Facebook also is now working with advertising technology firm Zefr, which joins Open Slate, Integral Ad Science and DoubleVerify as partners of the social platform, with the ability to help brands manage their brand-safety regimes.
Cleaning up the wild west
Since 2017, Facebook and Everson have been dealing with an antsy ad world, concerned about a host of issues such as measuring ads accurately and the security of consumers’ data. At Advertising Week 2017, Everson announced that Facebook would start opening to third-party measurement partners, independent companies that could help brands understand how their media performs on the platform.
Facebook’s issues only grew from there, however, as the fallout from the 2016 presidential election became clearer. Facebook and other platforms had been helping support networks of bad actors that used the social network to churn out misinformation, driving users to spam-filled websites that served ads. These were corners of the web that brands no longer wanted to sponsor.

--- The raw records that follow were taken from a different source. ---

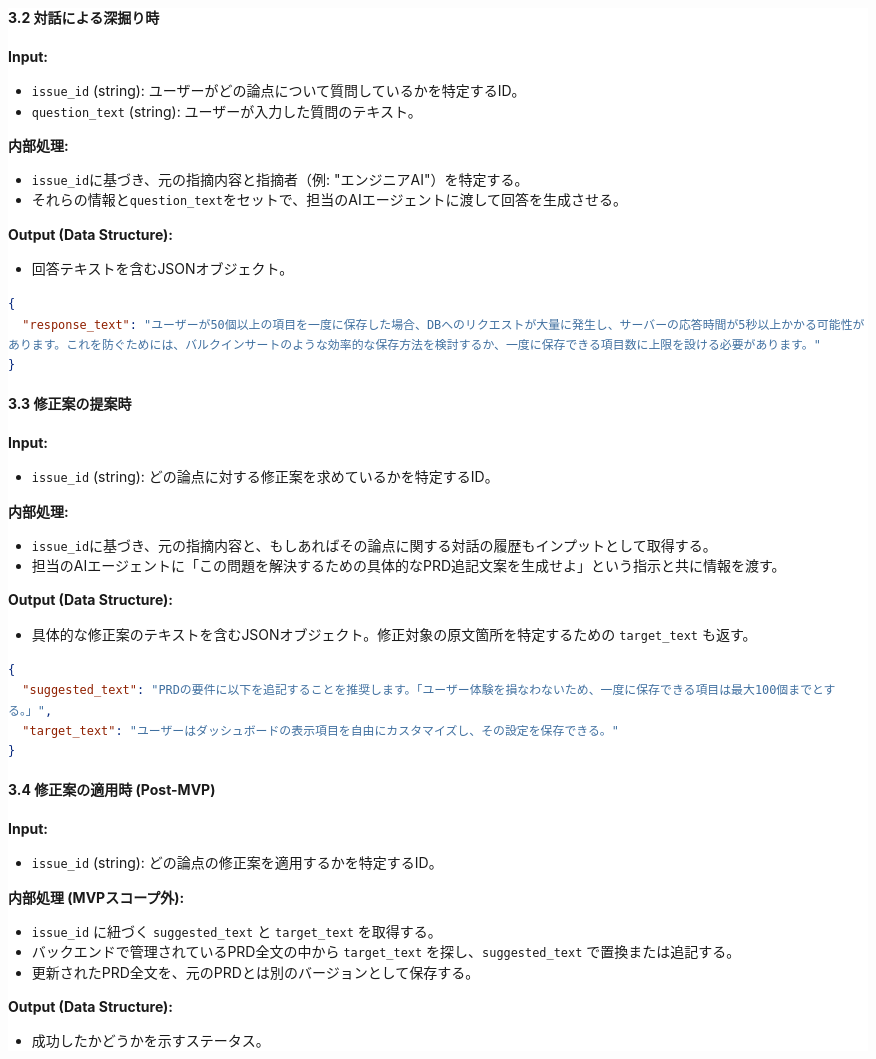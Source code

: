 #### 3.2 対話による深掘り時

**Input:**

- `issue_id` (string): ユーザーがどの論点について質問しているかを特定するID。
- `question_text` (string): ユーザーが入力した質問のテキスト。

**内部処理:**

- `issue_id`に基づき、元の指摘内容と指摘者（例: "エンジニアAI"）を特定する。
- それらの情報と`question_text`をセットで、担当のAIエージェントに渡して回答を生成させる。

**Output (Data Structure):**

- 回答テキストを含むJSONオブジェクト。

```json
{
  "response_text": "ユーザーが50個以上の項目を一度に保存した場合、DBへのリクエストが大量に発生し、サーバーの応答時間が5秒以上かかる可能性があります。これを防ぐためには、バルクインサートのような効率的な保存方法を検討するか、一度に保存できる項目数に上限を設ける必要があります。"
}
```

#### 3.3 修正案の提案時

**Input:**

- `issue_id` (string): どの論点に対する修正案を求めているかを特定するID。

**内部処理:**

- `issue_id`に基づき、元の指摘内容と、もしあればその論点に関する対話の履歴もインプットとして取得する。
- 担当のAIエージェントに「この問題を解決するための具体的なPRD追記文案を生成せよ」という指示と共に情報を渡す。

**Output (Data Structure):**

- 具体的な修正案のテキストを含むJSONオブジェクト。修正対象の原文箇所を特定するための `target_text` も返す。

```json
{
  "suggested_text": "PRDの要件に以下を追記することを推奨します。「ユーザー体験を損なわないため、一度に保存できる項目は最大100個までとする。」",
  "target_text": "ユーザーはダッシュボードの表示項目を自由にカスタマイズし、その設定を保存できる。"
}
```

#### 3.4 修正案の適用時 (Post-MVP)

**Input:**

- `issue_id` (string): どの論点の修正案を適用するかを特定するID。

**内部処理 (MVPスコープ外):**

- `issue_id` に紐づく `suggested_text` と `target_text` を取得する。
- バックエンドで管理されているPRD全文の中から `target_text` を探し、`suggested_text` で置換または追記する。
- 更新されたPRD全文を、元のPRDとは別のバージョンとして保存する。

**Output (Data Structure):**

- 成功したかどうかを示すステータス。
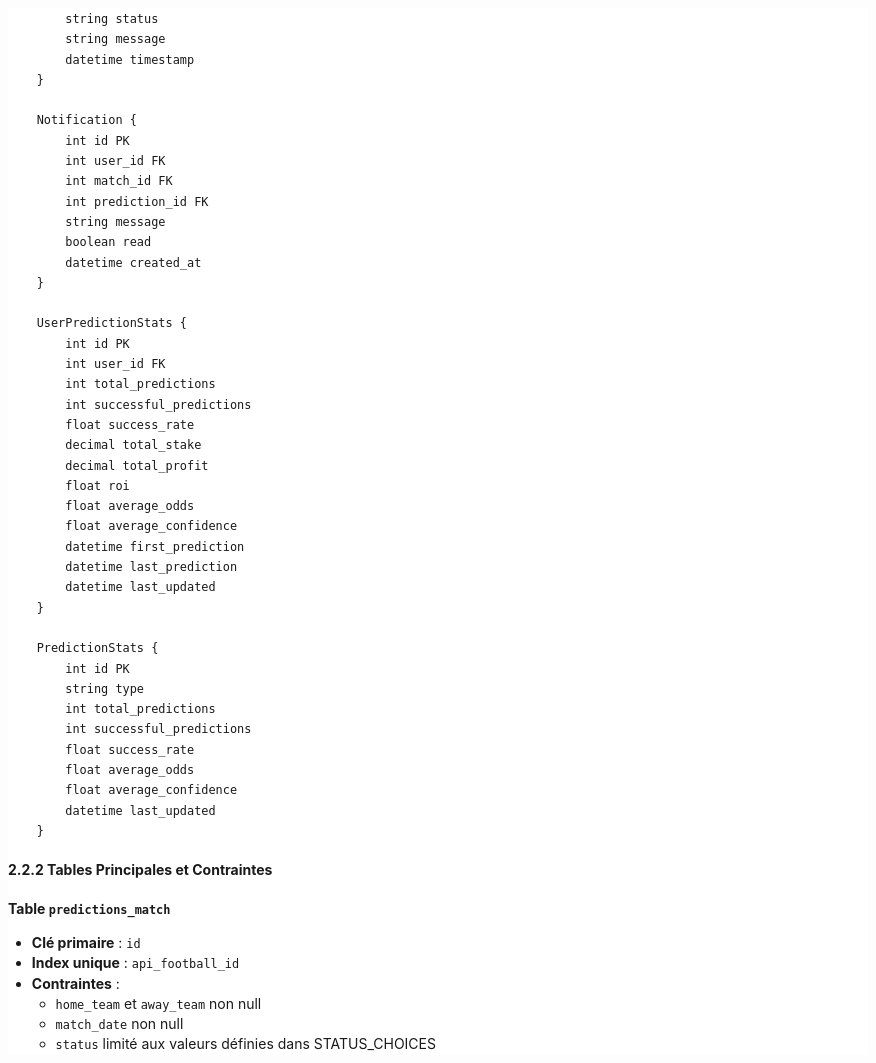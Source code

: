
 ```mermaid
        string status
        string message
        datetime timestamp
    }
    
    Notification {
        int id PK
        int user_id FK
        int match_id FK
        int prediction_id FK
        string message
        boolean read
        datetime created_at
    }
    
    UserPredictionStats {
        int id PK
        int user_id FK
        int total_predictions
        int successful_predictions
        float success_rate
        decimal total_stake
        decimal total_profit
        float roi
        float average_odds
        float average_confidence
        datetime first_prediction
        datetime last_prediction
        datetime last_updated
    }
    
    PredictionStats {
        int id PK
        string type
        int total_predictions
        int successful_predictions
        float success_rate
        float average_odds
        float average_confidence
        datetime last_updated
    }
```

#### 2.2.2 Tables Principales et Contraintes

**Table `predictions_match`**
- **Clé primaire** : `id`
- **Index unique** : `api_football_id`
- **Contraintes** : 
  - `home_team` et `away_team` non null
  - `match_date` non null
  - `status` limité aux valeurs définies dans STATUS_CHOICES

Facebook's brand safety push has been in full swing since last week, when the company released its latest "transparency report," which is a tally of all the recent actions taken to remove illicit posts from Facebook and Instagram. Facebook discloses how it detects spam, illegal activity, sexually explicit images and terrorist propaganda. Also, Facebook has been trying to assure brands about its plan to secure the platform during the 2020 election season.
Ad revenue remains strong
Amid all the turmoil, Facebook’s ad revenue has not suffered. In 2017, the company generated $41 billion in revenue; in 2018 that rose to $56 billion; and in just the first nine months of 2019 it has already generated $50 billion. However, some of Facebook’s major ad initiatives have been hampered.
For instance, the Facebook Audience Network has been seen as off-limits by many brands, worried about having their ads show up in undesirable settings. “There are some advertisers who will not run on audience network because of a lack of transparency,” says Meghan Myszkowski, VP and head of social at Essence Global.
The new controls also apply to videos on Facebook, many of which are produced by prominent publishing partners like BuzzFeed, Viacom, Insider and others. Brands can set their whitelists to choose which publishers to patron.
Myszkowski says that the changes could help calm the major advertisers that had been on the sidelines of products like audience network and videos. “Creating more levers of control around audience network and layering in more data transparency after an ad runs there,” Myszkowski says, “is the only way to attract large-scale advertisers.”